25 Sep 2024 - by 'Maurits van der Schee'
In the previous post I showed how to do high frequency metrics in PHP with TCP sockets. In this post I'll show how to collect and combine metrics from multiple PHP application servers. Instead of sending the log lines from each server to a single node, the monotonically increasing counters from all PHP application server's metrics HTTP end-points are scraped and added up. The transfer of the metrics is done using Go's very efficient Gob protocol (over HTTP).
The Gob protocol is inspired by "protocol buffers" but it is strictly designed for "communicating between servers written in Go" and promises to be "much easier to use" and "possibly more efficient".
As you see for this specific use case it makes a lot of sense to use the Gob protocol as it is clearly "more efficient" (as promised).

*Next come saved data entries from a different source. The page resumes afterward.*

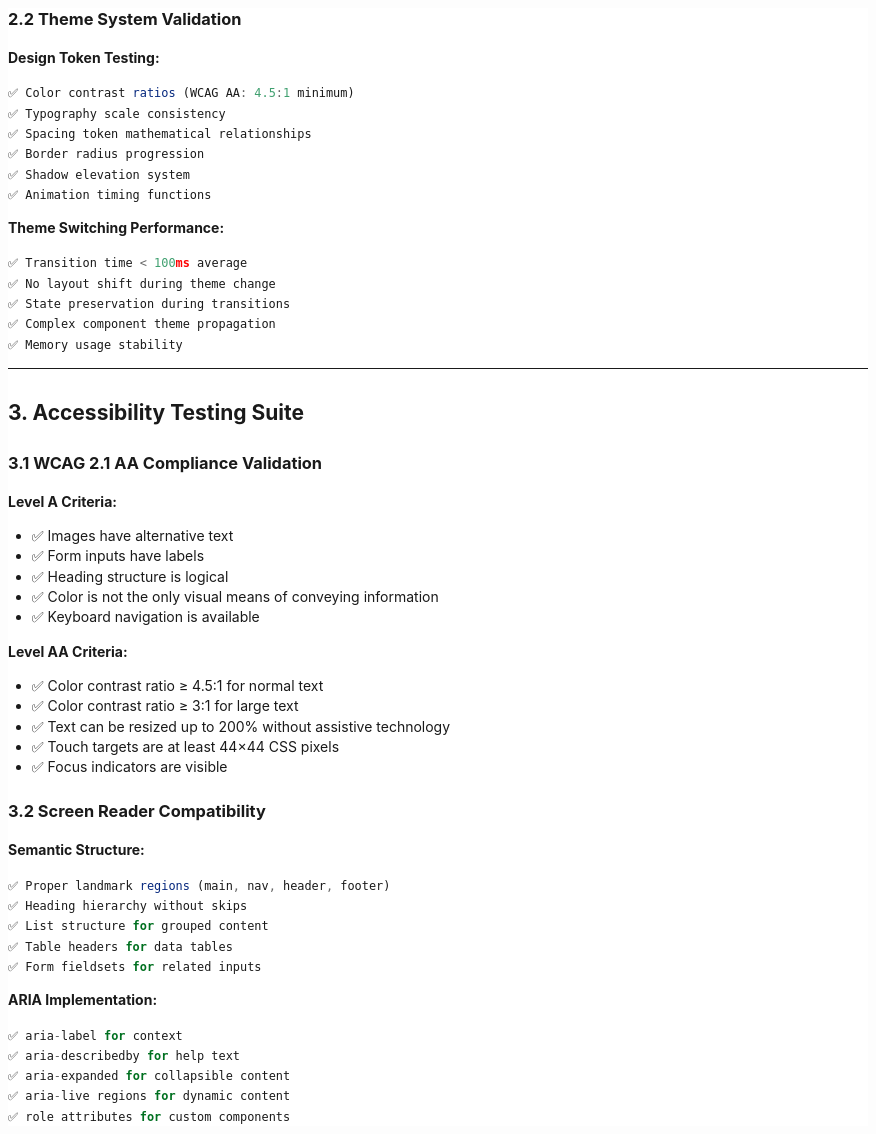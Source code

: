 ### 2.2 Theme System Validation

**Design Token Testing:**
```typescript
✅ Color contrast ratios (WCAG AA: 4.5:1 minimum)
✅ Typography scale consistency
✅ Spacing token mathematical relationships
✅ Border radius progression
✅ Shadow elevation system
✅ Animation timing functions
```

**Theme Switching Performance:**
```typescript
✅ Transition time < 100ms average
✅ No layout shift during theme change
✅ State preservation during transitions
✅ Complex component theme propagation
✅ Memory usage stability
```

---

## 3. Accessibility Testing Suite

### 3.1 WCAG 2.1 AA Compliance Validation

**Level A Criteria:**
- ✅ Images have alternative text
- ✅ Form inputs have labels
- ✅ Heading structure is logical
- ✅ Color is not the only visual means of conveying information
- ✅ Keyboard navigation is available

**Level AA Criteria:**
- ✅ Color contrast ratio ≥ 4.5:1 for normal text
- ✅ Color contrast ratio ≥ 3:1 for large text
- ✅ Text can be resized up to 200% without assistive technology
- ✅ Touch targets are at least 44×44 CSS pixels
- ✅ Focus indicators are visible

### 3.2 Screen Reader Compatibility

**Semantic Structure:**
```typescript
✅ Proper landmark regions (main, nav, header, footer)
✅ Heading hierarchy without skips
✅ List structure for grouped content
✅ Table headers for data tables
✅ Form fieldsets for related inputs
```

**ARIA Implementation:**
```typescript
✅ aria-label for context
✅ aria-describedby for help text
✅ aria-expanded for collapsible content
✅ aria-live regions for dynamic content
✅ role attributes for custom components
```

Gob protocol is also promised to be "much easier to use". The following struct is accessed from different go routines and therefor has a private mutex, but otherwise it is just a struct with public members.
type Statistics struct {
mutex sync.Mutex
Counters map[string]uint64
Durations map[string]float64
}
Here is an example for decoding an arbitrary nested struct "s" (type Statistics) received over HTTP:
response, err := http.Get(url)
s := statistics.New()
err = s.ReadGob(response)
func (s *Statistics) ReadGob(resp *http.Response) error {
s.mutex.Lock()
defer s.mutex.Unlock()
return gob.NewDecoder(resp.Body).Decode(s)
}
And here is an example for the encoding of such struct:
err := http.ListenAndServe(":9999", http.HandlerFunc(
func(writer http.ResponseWriter, request *http.Request) {
s.WriteGob(&writer)
},
))
func (s *Statistics) WriteGob(writer *http.ResponseWriter) error {
s.mutex.Lock()
defer s.mutex.Unlock()
return gob.NewEncoder((*writer)).Encode(s)
}
Note that there is no code change needed for supporting nested structs, maps of structs, slices or any other Go types. The code above is implemented in the statistics package of php-observability.
Since every PHP server can now log to localhost, it cannot be influenced by network congestion. Since the aggregation is done locally it is also very fast. The metrics are exposed in Prometheus (text) format for (human) analysis, but also in (binary) Gob format for efficient scraping by other servers. Any installation of the aggregation server can both expose and scrape metrics (from multiple servers), allowing you to create a complex network of scrapers.
See: https://github.com/mevdschee/php-observability
While you can let InfluxDB or Prometheus scrape the Prometheus end-point, you may also store the metrics in PostgreSQL (TimescaleDB) or MySQL. I started writing a small application that scrapes Gob metrics and inserts those metrics into the database. It creates a new table for each metric with a 30 day retention, allowing you to keep your indexes small and your insertion speeds high.